Sifat setiap nasabah berbeda-beda itu sudah jelas dan tutur kata masing-masing individu juga berbeda-beda tergantung suku, lingkungan dan latar belakang. Sudah sangat lumrah bagi kami karyawan bank untuk mengucapkan kata maaf walau sesungguhnya sedang tidak terjadi kesalahan dari kami tapi kami dengan tulus berucap maaf untuk menjaga kesopanan yang mungkin saja dapat menimbulkan rasa terganggu bahkan tersinggung bila tidak diucapkan. Sekalipun nasabah itu sendiri yang melakukan kesalahan dan dalam niat baik kami untuk memberikan kebenaran tetap disertai dengan sepotong kata maaf. Dan tahukah anda bahwa kami tidak diperkenankan untuk menunjuk dalam memberitahu. Awamnya jika ditanyakan tempat akan sesuatu kita pasti memberitahu dengan cara menunjuk ditempat yang ditanyakan (meski orang jawa menggunakan jempol bukan telunjuk, tetap saja itu menunjuk yah :p) tapi tidak oleh kami karyawan bank, kala menunjuk kami menggunakan kelima jari dengan memposisikan telapak tangan keatas layaknya sedang mempersilahkan (terkadang malah nasabah menyambut tangan kami dan menyalaminya sebelum sempat menyadari bahwa kami sedang menunjuk memberitahukan bukannya mengajak berkenalan :p).

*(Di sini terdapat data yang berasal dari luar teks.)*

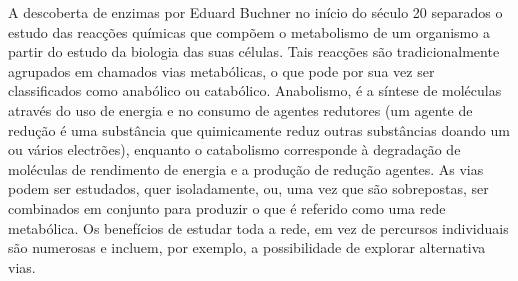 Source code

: \indent A descoberta de enzimas por Eduard Buchner no início do século 20 separados o estudo das reacções químicas que compõem o metabolismo de um organismo a partir do estudo da biologia das suas células. Tais reacções são tradicionalmente agrupados em chamados vias metabólicas, o que pode por sua vez ser classificados como anabólico ou catabólico. Anabolismo, é a síntese de moléculas através do uso de energia e no consumo de agentes redutores (um agente de redução é uma substância que quimicamente reduz outras substâncias doando um ou vários electrões), enquanto o catabolismo corresponde à degradação de moléculas de rendimento de energia e a produção de redução agentes. As vias podem ser estudados, quer isoladamente, ou, uma vez que são sobrepostas, ser combinados em conjunto para produzir o que é referido como uma rede metabólica. Os benefícios de estudar toda a rede, em vez de percursos individuais são numerosas e incluem, por exemplo, a possibilidade de explorar alternativa vias.



\cite{lacroixCTS08}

Nah kami ini karyawan bank juga bermula dari masyarakat umum. Orang awam yang dengan keseharian jarang menyisipkan kata maaf dalam bertutur kata (kecuali berbuat salah) dan selalu menunjuk dengan jari telunjuk. Pada awalnya perubahan kultur sopan ini cukup menyiksa dan merisihkan sampai lambat laun hal itu menjadi biasa dan melekat pada kami menjadi gaya berperilaku bukan hanya di dalam lingkungan kerja bukan hanya dengan nasabah tapi juga di luar lingkungan kerja dengan setiap orang yang kami temui. Berawal dari service berakhir dalam attitude.